Scan the records below and copy every line that contains the string "with".

• _STUDY MATERIAL_:
────────
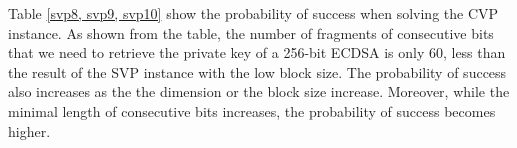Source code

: 
Table \ref{svp8, svp9, svp10} show the probability of success when solving the CVP instance.
As shown from the table, 
  the number of fragments of consecutive bits that we need to retrieve the private key of a 256-bit ECDSA is only $60$, less than the result of the SVP instance with the low block size.
 The probability of success also increases as the the dimension or the block size increase.
Moreover, while the minimal length of consecutive bits increases, the probability of success becomes higher. 




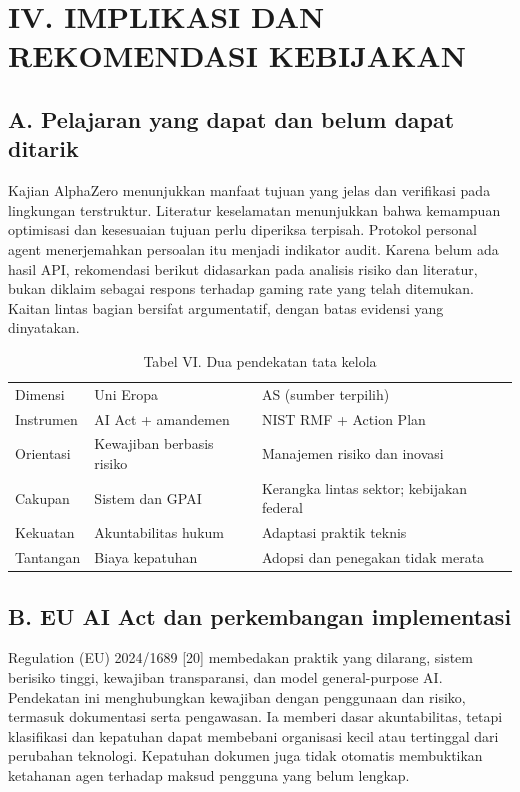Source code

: \documentclass[conference,a4paper]{IEEEtran}
\begin{document}
\clearpage
\section*{IV. IMPLIKASI DAN REKOMENDASI KEBIJAKAN}
\subsection*{A. Pelajaran yang dapat dan belum dapat ditarik}
Kajian AlphaZero menunjukkan manfaat tujuan yang jelas dan verifikasi pada lingkungan terstruktur. Literatur keselamatan menunjukkan bahwa kemampuan optimisasi dan kesesuaian tujuan perlu diperiksa terpisah. Protokol personal agent menerjemahkan persoalan itu menjadi indikator audit. Karena belum ada hasil API, rekomendasi berikut didasarkan pada analisis risiko dan literatur, bukan diklaim sebagai respons terhadap gaming rate yang telah ditemukan. Kaitan lintas bagian bersifat argumentatif, dengan batas evidensi yang dinyatakan.

\begin{table}[ht]\caption{Tabel VI. Dua pendekatan tata kelola}\centering\scriptsize\begin{tabular}{p{}p{}p{}}\hline
Dimensi & Uni Eropa & AS (sumber terpilih)\\
Instrumen & AI Act + amandemen & NIST RMF + Action Plan\\
Orientasi & Kewajiban berbasis risiko & Manajemen risiko dan inovasi\\
Cakupan & Sistem dan GPAI & Kerangka lintas sektor; kebijakan federal\\
Kekuatan & Akuntabilitas hukum & Adaptasi praktik teknis\\
Tantangan & Biaya kepatuhan & Adopsi dan penegakan tidak merata\\\hline\end{tabular}\end{table}
\subsection*{B. EU AI Act dan perkembangan implementasi}
Regulation (EU) 2024/1689 [20] membedakan praktik yang dilarang, sistem berisiko tinggi, kewajiban transparansi, dan model general-purpose AI. Pendekatan ini menghubungkan kewajiban dengan penggunaan dan risiko, termasuk dokumentasi serta pengawasan. Ia memberi dasar akuntabilitas, tetapi klasifikasi dan kepatuhan dapat membebani organisasi kecil atau tertinggal dari perubahan teknologi. Kepatuhan dokumen juga tidak otomatis membuktikan ketahanan agen terhadap maksud pengguna yang belum lengkap.
\end{document}
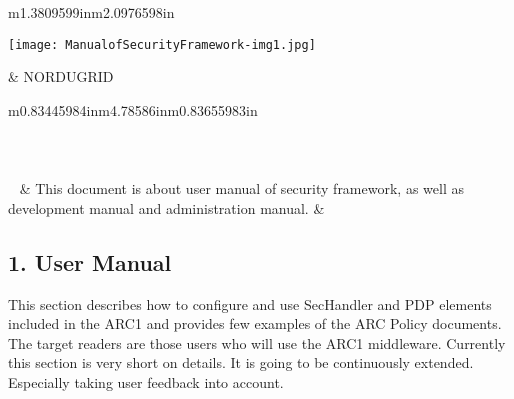 \documentclass{article}
\title{}
\begin{document}
\begin{flushleft}
\tablehead{}\begin{supertabular}{m{1.3809599in}m{2.0976598in}}
\begin{center}
\texttt{[image: ManualofSecurityFramework-img1.jpg]}
\end{center}
 &
\scshape\color{black} \newline
\newline
NORDUGRID\\
\end{supertabular}
\end{flushleft}

\bigskip


\bigskip

\begin{flushleft}
\tablehead{}\begin{supertabular}{m{0.83445984in}m{4.78586in}m{0.83655983in}}
\\
\\
\\
\\
~
 &
\color{black} This document is about user manual
of security framework, as well as development manual and administration
manual. &
~
\\
\end{supertabular}
\end{flushleft}

\setcounter{tocdepth}{9}
\renewcommand\contentsname{}
\tableofcontents

\bigskip

\bigskip

\bigskip
\clearpage\clearpage\setcounter{page}{1}\pagestyle{Convertv}

\bigskip

\subsection{1. User Manual}
{\color{black}
This section describes how to configure and use SecHandler and PDP
elements included in the ARC1 and provides few examples of the ARC
Policy documents. The target readers are those users who will use the
ARC1 middleware. Currently this section is very short on details. It is
going to be continuously extended. Especially taking user feedback into
account.}
\end{document}
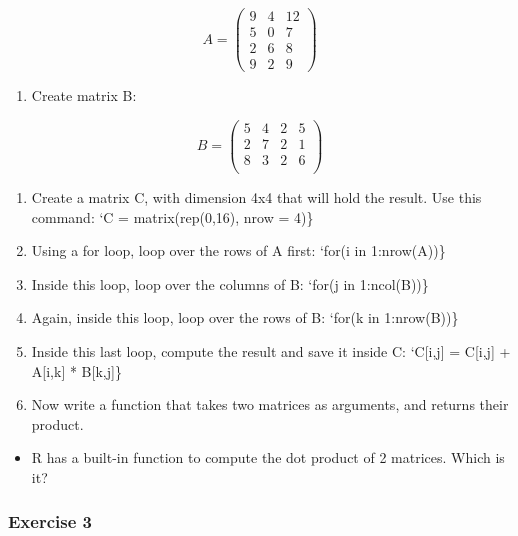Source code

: \documentclass[]{gitbook}
\providecommand{\tightlist}{%
  \setlength{\itemsep}{0pt}\setlength{\parskip}{0pt}}
\begin{document}
\[A = \left(
  \begin{array}{ccc}
   9 & 4 & 12 \\
   5 & 0 & 7 \\
   2 & 6 & 8 \\
   9 & 2 & 9
  \end{array} \right)
\]

\begin{enumerate}
\def\labelenumi{\arabic{enumi})}
\setcounter{enumi}{1}
\tightlist
\item
  Create matrix B:
\end{enumerate}

\[B = \left(
\begin{array}{cccc}
 5 & 4 & 2 & 5 \\
 2 & 7 & 2 & 1 \\
 8 & 3 & 2 & 6 \\
\end{array} \right)
\]

\begin{enumerate}
\def\labelenumi{\arabic{enumi})}
\setcounter{enumi}{2}
\item
  Create a matrix C, with dimension 4x4 that will hold the result. Use this command: `C = matrix(rep(0,16), nrow = 4)\}
\item
  Using a for loop, loop over the rows of A first: `for(i in 1:nrow(A))\}
\item
  Inside this loop, loop over the columns of B: `for(j in 1:ncol(B))\}
\item
  Again, inside this loop, loop over the rows of B: `for(k in 1:nrow(B))\}
\item
  Inside this last loop, compute the result and save it inside C: `C{[}i,j{]} = C{[}i,j{]} + A{[}i,k{]} * B{[}k,j{]}\}
\item
  Now write a function that takes two matrices as arguments, and returns their product.
\end{enumerate}

\begin{itemize}
\tightlist
\item
  R has a built-in function to compute the dot product of 2 matrices. Which is it?
\end{itemize}

\hypertarget{exercise-3-3}{%
\subsubsection*{Exercise 3}\label{exercise-3-3}}
\end{document}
────────
• _RESPONSE BELOW_:
  the number of fragments of consecutive bits that we need to retrieve the private key of a 256-bit ECDSA is only $60$, less than the result of the SVP instance with the low block size.
  Create a matrix C, with dimension 4x4 that will hold the result. Use this command: `C = matrix(rep(0,16), nrow = 4)\}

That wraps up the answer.